Most of us feel fairly strongly that there are men who really need to be considered for screening, particularly if they have a very strong family history or certainly if they are African-American, a group that has among the worst prostate cancer mortality in the world. To say that no asymptomatic man should ever be screened for prostate cancer is to do a disservice to a large group of patients.
Leonard G. Gomella, MD
A lack of uniformity in guidelines for prostate cancer screening can complicate patient and physician decisions about when or whether to screen. Should a discussion of potential treatment options also enter into the decisionmaking process?
Gomella: There’s no question that you need to have an informed discussion with your patient concerning the risks and benefits of screening for prostate cancer. Based on changes in how we approach prostate cancer, that discussion should include the caution that many men who are diagnosed with cancer do not require active treatment, but can be offered active surveillance.
So, part of your discussion about screening involves telling the patient, “OK, Mr. Jones, if we do find prostate cancer, please understand that we may not recommend treatment. You may have the type of cancer that is very acceptable for what we call ‘active surveillance,’ and does not require an active treatment such as radical prostatectomy or radiation therapy.”
You have said that changes in PSA over time may be more relevant in diagnosing prostate cancer than the PSA number at initial screening. Can you describe how PSA velocity factors into the screening of patients for prostate cancer?
Gomella: We’re really starting to learn more and more about PSA, what works with PSA screening and what doesn’t work. And while the individual number can be important, particularly if it’s high, what is probably more important in that usual range of <10 is a change in the PSA over time.
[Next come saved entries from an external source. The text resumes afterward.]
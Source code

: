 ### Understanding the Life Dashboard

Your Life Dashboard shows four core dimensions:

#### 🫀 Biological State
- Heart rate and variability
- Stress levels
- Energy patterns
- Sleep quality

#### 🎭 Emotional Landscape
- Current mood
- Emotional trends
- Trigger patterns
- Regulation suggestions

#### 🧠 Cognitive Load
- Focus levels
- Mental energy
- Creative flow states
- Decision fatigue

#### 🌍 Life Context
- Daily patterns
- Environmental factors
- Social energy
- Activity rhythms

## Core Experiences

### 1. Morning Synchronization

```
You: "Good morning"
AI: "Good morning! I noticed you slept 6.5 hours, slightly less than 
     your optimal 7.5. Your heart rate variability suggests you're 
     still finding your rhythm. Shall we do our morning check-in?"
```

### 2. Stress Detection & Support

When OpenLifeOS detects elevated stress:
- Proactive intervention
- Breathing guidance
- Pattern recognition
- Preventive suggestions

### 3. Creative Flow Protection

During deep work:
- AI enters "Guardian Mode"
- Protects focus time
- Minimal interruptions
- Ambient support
The number that’s getting a lot of attention right now is something known as a PSA velocity of 0.4 mg/dL per year, and that appears to be the critical number. According to research done by William J. Catalona, MD, [at the Robert H. Lurie Comprehensive Cancer Center, Chicago, Illinois], patients whose PSA velocity goes up on more than one or two occasions by 0.4 are the ones who will most likely develop a cancer that requires biopsy and treatment. Conversely, patients with a relatively flat PSA velocity can probably be watched.
Sartor: Unfortunately, we don’t have data on PSA velocity, except for a little bit of surveillance data, which is controversial. I’ve talked to Peter T. Scardino, MD, at Memorial Sloan-Kettering Cancer Center about his work on this. In a recent study, his institution was unable to demonstrate that rising PSA velocity was a good indicator of the presence of prostate cancer.
What is the age at which a healthy man should stop being screened for prostate cancer?
Gomella: We try to discourage patients from screening once they get to their 10-year life expectancy, which, on paper, for the average American, is age 75. But we don’t stop them if they want to be screened.
Sartor: Johns Hopkins University School of Medicine published a dataset demonstrating that if somebody had a normal PSA at age 75, the probability of them dying from prostate cancer was incredibly remote. So, if you’re age 75 and you have a normal PSA, you probably are extremely low-risk.